MikeFerrara Let me give another example...


Why let an instructor without deep diving experience teach deep? Why let a student that hasn't mastered basic skills shallow dive deep? It's asking for trouble and you'll get it.
This to me is the biggest problem we have.
You can argue that these standards aren't broke but you'll never convince me and I can't imagine that it could possibly be more broke.
I agree with this completley. The system is broke very broken to say the least.
The industry takes full advantage of the fact that no matter how poorly they teach most divers survive it.
Very true statment. Also a very bad one. Sad to say money come's before life. But the system in everything is broken.
I've even discontinued all my instructor memberships because I can't in good consience be associated with this.
Thnik about all the cash you are missing out on.
Much closer would be the certification of welders, which involves no government at all. In the US, the welding certification in the private sector is dominated by the American Welding Society. However, there is no dive agency with comparable clout.
In Canada everything we do has a Government stamp on it. To have a regulatory group that tests people would cost loads of cash. And the industry would be hurt in the pocket book. What organization would you use as the test example ? DIR, PADI, ACUC, NAUI. each has it's own rules and ways to dive.
In an ideal world, there would be dive examiners certified by some agency with strict rules to prevent conflict of interest.
This is the only real way to do it. And it would be great. Diving would be safe and the LDS that hires useless instructors to save a buck or two would also be on the radar. It comes down to the instructor, and what is being taught.
 
I need to clear up this little bit at the bottom. What I was saying is that the only way is too have a regulatory body that could test everybody. The problem is the cost. That with all the other diving related costs may turn others away. Even though we need it. My last posts kinda says I agree and disagree. It's just the cost to divers. As some group would charge outrages amounts of cash just like WCB for really nothing.
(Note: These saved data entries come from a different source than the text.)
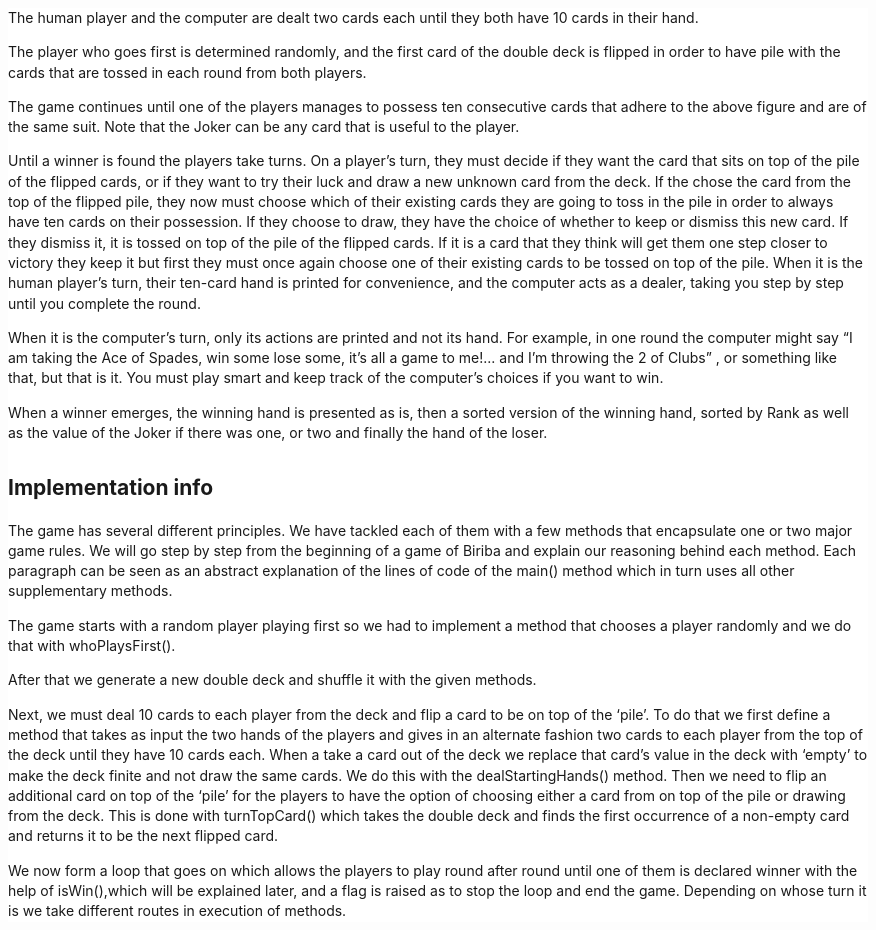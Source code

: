 The human player and the computer are dealt two cards each until they both have 10 cards in their hand.

The player who goes first is determined randomly, and the first card of the double deck is flipped in order to have pile with the cards that are tossed in each round from both players.

The game continues until one of the players manages to possess ten consecutive cards that adhere to the above figure and are of the same suit. Note that the Joker can be any card that is useful to the player.

Until a winner is found the players take turns. On a player’s turn, they must decide if they want the card that sits on top of the pile of the flipped cards, or if they want to try their luck and draw a new unknown card from the deck. If the chose the card from the top of the flipped pile, they now must choose which of their existing cards they are going to toss in the pile in order to always have ten cards on their possession. If they choose to draw, they have the choice of whether to keep or dismiss this new card. If they dismiss it, it is tossed on top of the pile of the flipped cards. If it is a card that they think will get them one step closer to victory they keep it but first they must once again choose one of their existing cards to be tossed on top of the pile.
When it is the human player’s turn, their ten-card hand is printed for convenience, and the computer acts as a dealer, taking you step by step until you complete the round.

When it is the computer’s turn, only its actions are printed and not its hand. For example, in one round the computer might say “I am taking the Ace of Spades, win some lose some, it’s all a game to me!... and I’m throwing the 2 of Clubs” , or something like that, but that is it. You must play smart and keep track of the computer’s choices if you want to win.

When a winner emerges, the winning hand is presented as is, then a sorted version of the winning hand, sorted by Rank as well as the value of the Joker if there was one, or two and finally the hand of the loser.

## Implementation info

The game has several different principles. We have tackled each of them with a few methods that encapsulate one or two major game rules. We will go step by step from the beginning of a game of Biriba and explain our reasoning behind each method. Each paragraph can be seen as an abstract explanation of the lines of code of the main() method which in turn uses all other supplementary methods.

The game starts with a random player playing first so we had to implement a method that chooses a player randomly and we do that with whoPlaysFirst().

After that we generate a new double deck and shuffle it with the given methods.

Next, we must deal 10 cards to each player from the deck and flip a card to be on top of the ‘pile’. To do that we first define a method that takes as input the two hands of the players and gives in an alternate fashion two cards to each player from the top of the deck until they have 10 cards each. When a take a card out of the deck we replace that card’s value in the deck with ‘empty’ to make the deck finite and not draw the same cards. We do this with the dealStartingHands() method. Then we need to flip an additional card on top of the ‘pile’ for the players to have the option of choosing either a card from on top of the pile or drawing from the deck. This is done with turnTopCard() which takes the double deck and finds the first occurrence of a non-empty card and returns it to be the next flipped card.

We now form a loop that goes on which allows the players to play round after round until one of them is declared winner with the help of isWin(),which will be explained later, and a flag is raised as to stop the loop and end the game. Depending on whose turn it is we take different routes in execution of methods.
Also what kind of a check out dive could you have ? If you test somebody in calm water and at a shallower depth, you still would not know if they can handle current and deep diving.
 
We *don't* need any regulatory bodies to test divers.

Maybe what we need is a regulatory body to oversee the teaching agencies, or an intervention that breaks the card-issuing part of the agency off of, and in opposition to, the teaching part of the agency.
 
pants! We *don't* need any regulatory bodies to test divers.

Maybe what we need is a regulatory body to oversee the teaching agencies, or an intervention that breaks the card-issuing part of the agency off of, and in opposition to, the teaching part of the agency.
Coming from me this is different.
What are you saying ?

Are saying we need a regulatory body to oversee the agencies that give out cert cards ? That would be twice as bad. You would not have a choice about what you will learn at all. As all the angencies will be teaching what the Regulatory body wants and not what they want.
 
No, make the "diver certifier" organization separate from the "diver training" organization. Making the guy who gives you the card and the guy who does your training different people may help.